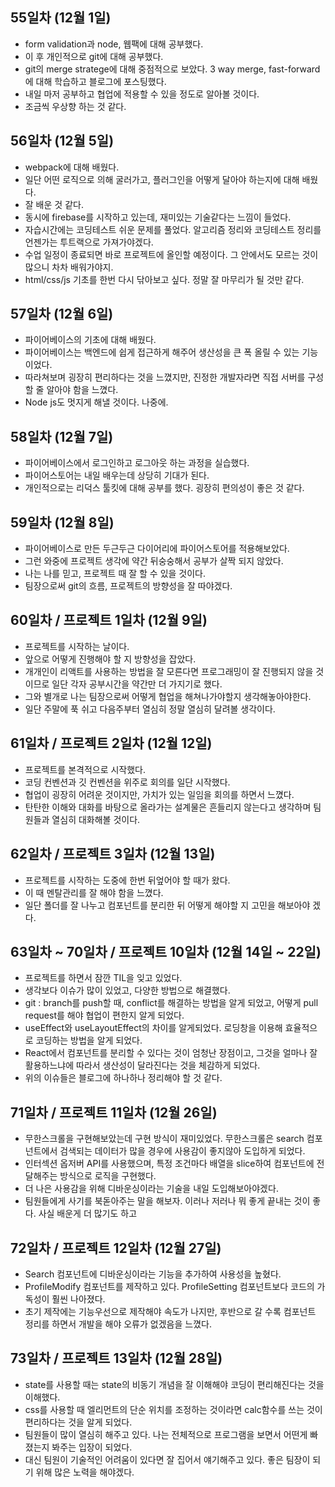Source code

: ## 55일차 (12월 1일)
 - form validation과 node, 웹팩에 대해 공부했다.
 - 이 후 개인적으로 git에 대해 공부했다.
 - git의 merge stratege에 대해 중점적으로 보았다. 3 way merge, fast-forward에 대해 학습하고 블로그에 포스팅했다.
 - 내일 마저 공부하고 협업에 적용할 수 있을 정도로 알아볼 것이다.
 - 조금씩 우상향 하는 것 같다.

## 56일차 (12월 5일)
 - webpack에 대해 배웠다.
 - 일단 어떤 로직으로 의해 굴러가고, 플러그인을 어떻게 달아야 하는지에 대해 배웠다.
 - 잘 배운 것 같다.
 - 동시에 firebase를 시작하고 있는데, 재미있는 기술같다는 느낌이 들었다.
 - 자습시간에는 코딩테스트 쉬운 문제를 풀었다. 알고리즘 정리와 코딩테스트 정리를 언젠가는 투트랙으로 가져가야겠다.
 - 수업 일정이 종료되면 바로 프로젝트에 올인할 예정이다. 그 안에서도 모르는 것이 많으니 차차 배워가야지.
 - html/css/js 기초를 한번 다시 닦아보고 싶다. 정말 잘 마무리가 될 것만 같다.

## 57일차 (12월 6일)
 - 파이어베이스의 기초에 대해 배웠다.
 - 파이어베이스는 백엔드에 쉽게 접근하게 해주어 생산성을 큰 폭 올릴 수 있는 기능이었다.
 - 따라쳐보며 굉장히 편리하다는 것을 느꼈지만, 진정한 개발자라면 직접 서버를 구성할 줄 알아야 함을 느꼈다.
 - Node js도 멋지게 해낼 것이다. 나중에.

## 58일차 (12월 7일)
 - 파이어베이스에서 로그인하고 로그아웃 하는 과정을 실습했다.
 - 파이어스토어는 내일 배우는데 상당히 기대가 된다.
 - 개인적으로는 리덕스 툴킷에 대해 공부를 했다. 굉장히 편의성이 좋은 것 같다.

## 59일차 (12월 8일)
 - 파이어베이스로 만든 두근두근 다이어리에 파이어스토어를 적용해보았다.
 - 그런 와중에 프로젝트 생각에 약간 뒤숭숭해서 공부가 살짝 되지 않았다.
 - 나는 나를 믿고, 프로젝트 때 잘 할 수 있을 것이다.
 - 팀장으로써 git의 흐름, 프로젝트의 방향성을 잘 따야겠다.

## 60일차 / 프로젝트 1일차 (12월 9일)
 - 프로젝트를 시작하는 날이다.
 - 앞으로 어떻게 진행해야 할 지 방향성을 잡았다.
 - 개개인이 리액트를 사용하는 방법을 잘 모른다면 프로그래밍이 잘 진행되지 않을 것이므로 일단 각자 공부시간을 약간만 더 가지기로 했다.
 - 그와 별개로 나는 팀장으로써 어떻게 협업을 해쳐나가야할지 생각해놓아야한다.
 - 일단 주말에 푹 쉬고 다음주부터 열심히 정말 열심히 달려볼 생각이다.

## 61일차 / 프로젝트 2일차 (12월 12일)
 - 프로젝트를 본격적으로 시작했다.
 - 코딩 컨벤션과 깃 컨벤션을 위주로 회의를 일단 시작했다.
 - 협업이 굉장히 어려운 것이지만, 가치가 있는 일임을 회의를 하면서 느꼈다.
 - 탄탄한 이해와 대화를 바탕으로 올라가는 설계물은 흔들리지 않는다고 생각하며 팀원들과 열심히 대화해볼 것이다.

## 62일차 / 프로젝트 3일차 (12월 13일)
 - 프로젝트를 시작하는 도중에 한번 뒤엎어야 할 때가 왔다.
 - 이 때 멘탈관리를 잘 해야 함을 느꼈다.
 - 일단 폴더를 잘 나누고 컴포넌트를 분리한 뒤 어떻게 해야할 지 고민을 해보아야 겠다.

## 63일차 ~ 70일차 / 프로젝트 10일차 (12월 14일 ~ 22일)
 - 프로젝트를 하면서 잠깐 TIL을 잊고 있었다.
 - 생각보다 이슈가 많이 있었고, 다양한 방법으로 해결했다.
 - git : branch를 push할 때, conflict를 해결하는 방법을 알게 되었고, 어떻게 pull request를 해야 협업이 편한지 알게 되었다.
 - useEffect와 useLayoutEffect의 차이를 알게되었다. 로딩창을 이용해 효율적으로 코딩하는 방법을 알게 되었다.
 - React에서 컴포넌트를 분리할 수 있다는 것이 엄청난 장점이고, 그것을 얼마나 잘 활용하느냐에 따라서 생산성이 달라진다는 것을 체감하게 되었다.
 - 위의 이슈들은 블로그에 하나하나 정리해야 할 것 같다.

## 71일차 / 프로젝트 11일차 (12월 26일)
 - 무한스크롤을 구현해보았는데 구현 방식이 재미있었다. 무한스크롤은 search 컴포넌트에서 검색되는 데이터가 많을 경우에 사용감이 좋지않아 도입하게 되었다.
 - 인터섹션 옵저버 API를 사용했으며, 특정 조건마다 배열을 slice하여 컴포넌트에 전달해주는 방식으로 로직을 구현했다.
 - 더 나은 사용감을 위해 디바운싱이라는 기술을 내일 도입해보아야겠다.
 - 팀원들에게 사기를 북돋아주는 말을 해보자. 이러나 저러나 뭐 좋게 끝내는 것이 좋다. 사실 배운게 더 많기도 하고

## 72일차 / 프로젝트 12일차 (12월 27일)
 - Search 컴포넌트에 디바운싱이라는 기능을 추가하여 사용성을 높혔다.
 - ProfileModify 컴포넌트를 제작하고 있다. ProfileSetting 컴포넌트보다 코드의 가독성이 훨씬 나아졌다.
 - 초기 제작에는 기능우선으로 제작해야 속도가 나지만, 후반으로 갈 수록 컴포넌트 정리를 하면서 개발을 해야 오류가 없겠음을 느꼈다.

## 73일차 / 프로젝트 13일차 (12월 28일)
 - state를 사용할 때는 state의 비동기 개념을 잘 이해해야 코딩이 편리해진다는 것을 이해했다.
 - css를 사용할 때 엘리먼트의 단순 위치를 조정하는 것이라면 calc함수를 쓰는 것이 편리하다는 것을 알게 되었다.
 - 팀원들이 많이 열심히 해주고 있다. 나는 전체적으로 프로그램을 보면서 어떤게 빠졌는지 봐주는 입장이 되었다.
 - 대신 팀원이 기술적인 어려움이 있다면 잘 집어서 얘기해주고 있다. 좋은 팀장이 되기 위해 많은 노력을 해야겠다.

========================================

* What you will do
After reading the entries above, report the number of lines that include the string "시작했다". Give no other text.

* Reply
2